Great Northern Iron: James J. Hill's 109-Year Mining Trust
By James A. Stolpestad
Great Northern Iron is a 302-page hard cover book that presents a comprehensive history of the Great Northern Iron Ore Properties, which owned 67,000 acres located in Minnesota's Mesabi Range. The Properties were spun off from the Great Northern Railway in 1906 by distributing Trust Certificates to Great Northern Railway stockholders on the basis of one trust certificate for each share of Great Northern stock.
This volume includes original documents, photographs, maps and detailed tables. It features dramatic 36-inch fold out maps that show the entire Northern Minnesota mining region from both a bird's eye view and in cross section.
The trust was established to comply with the Hepburn Act, which forbade the railroads from hauling commodities they produced. The book stresses the role of Louis Hill, trust president and chief executive officer from its founding until he retired in 1945. Over its lifetime, the trust distributed $561 million to its owners in current dollars, an amount that if adjusted to today's prices would certainly be in the billions of dollars.
Author Stolpestad, a St. Paul lawyer and real estate developer, was approached by Joseph Micallef, the trust's last president with a request to write the book and the promise of exclusive access to GNIOP's archives and former senior managers.
The above summary is adapted from a book review by Dave Beal published in the St. Paul Pioneer Press, April 12, 2020.
The following is a book review by Store Manager Mac McCulloch
Great Northern Iron provides an in-depth look at the one-of-a-kind Great Northern Iron Ore Properties, a grantor trust created by James J. and Louis W. Hill in 1906.
Most people with an interest in the Great Northern Railway know that the railway hauled prodigious tonnages of raw iron ore, and later taconite, from the Mesabi range to its ore docks at Allouez, Wisconsin. Some know that Louis W. Hill convinced his father to invest in iron ore bearing lands at the end of the 19th Century.

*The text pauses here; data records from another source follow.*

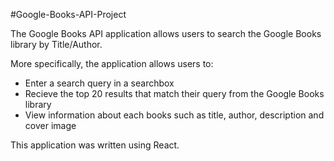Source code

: #Google-Books-API-Project

The Google Books API application allows users to search the Google Books library by Title/Author.

More specifically, the application allows users to:

- Enter a search query in a searchbox
- Recieve the top 20 results that match their query from the Google Books library
- View information about each books such as title, author, description and cover image

This application was written using React.
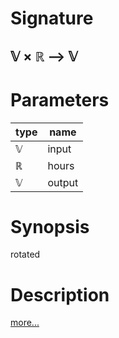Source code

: # Signature
## 𝕍 × ℝ ⟶ 𝕍

# Parameters

| type | name |
|------|------|
|𝕍|input|
|ℝ|hours|
|𝕍|output|

# Synopsis
rotated

# Description

[more...](https://en.wikipedia.org/wiki/Rotation_(mathematics))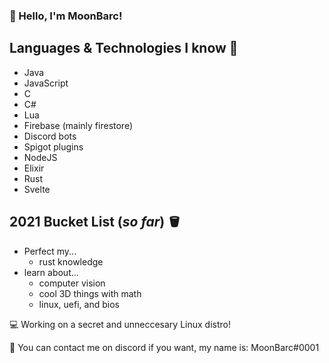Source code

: ### 👋 Hello, I'm MoonBarc!

## Languages & Technologies I know 📕
- Java
- JavaScript
- C
- C#
- Lua
- Firebase (mainly firestore)
- Discord bots
- Spigot plugins
- NodeJS
- Elixir
- Rust
- Svelte

## 2021 Bucket List (*so far*) 🪣
- Perfect my...
    - rust knowledge
- learn about...
    - computer vision 
    - cool 3D things with math
    - linux, uefi, and bios


💻  Working on a secret and unneccesary Linux distro!

🥏  You can contact me on discord if you want, my name is: MoonBarc#0001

This book tells the tale of the major transactions that lead to the railway owning 67,000 acres of land in the Mesabi, the legal problem this ownership presented the Great Northern, and how these lands, plus other odds and ends, were initially (1899) placed in a subsidiary entity. In 1906, the lands in the Mesabi were placed in a trust, the Trust Certificates of which were distributed to railway shareholders to comply with the Hepburn Act, which forbade railroads from hauling minerals that they owned.
Great Northern Iron recounts the role that the trust played in developing the Mesabi, the greatest iron ore deposit in the United States and a key component of our national defense for decades. It includes two, two-sided fold out maps far larger and more interesting than appear in any other book we have ever seen.
It discusses two complex court cases. The first was a challenge to the very existence of the trust by certificate holders Charles S. and Elizabeth P. Arms. The second was a demand for early termination of the trust. The trustees prevailed, at substantial cost, in both cases.
The trust was terminated, by its own terms, on February 28, 2017. Work on the book began immediately thereafter with the full support of the three remaining trustees. The author had full access to the records of the trust and the living memories of the trustees.
The book is in part a personal history of Louis W. Hill, who served as one of four trustees from 1906 until 1945, but more the history of a business that the Hills were forced to create due to the Hepburn Act. If you have an interest in the business history of the Great Northern, of the Mesabi range, or of iron ore mining, this book should be in your library.
Great Northern Iron is a hard cover book of 302 pages printed on 8.5 x 11 coated paper, with dust jacket. It is of excellent physical quality.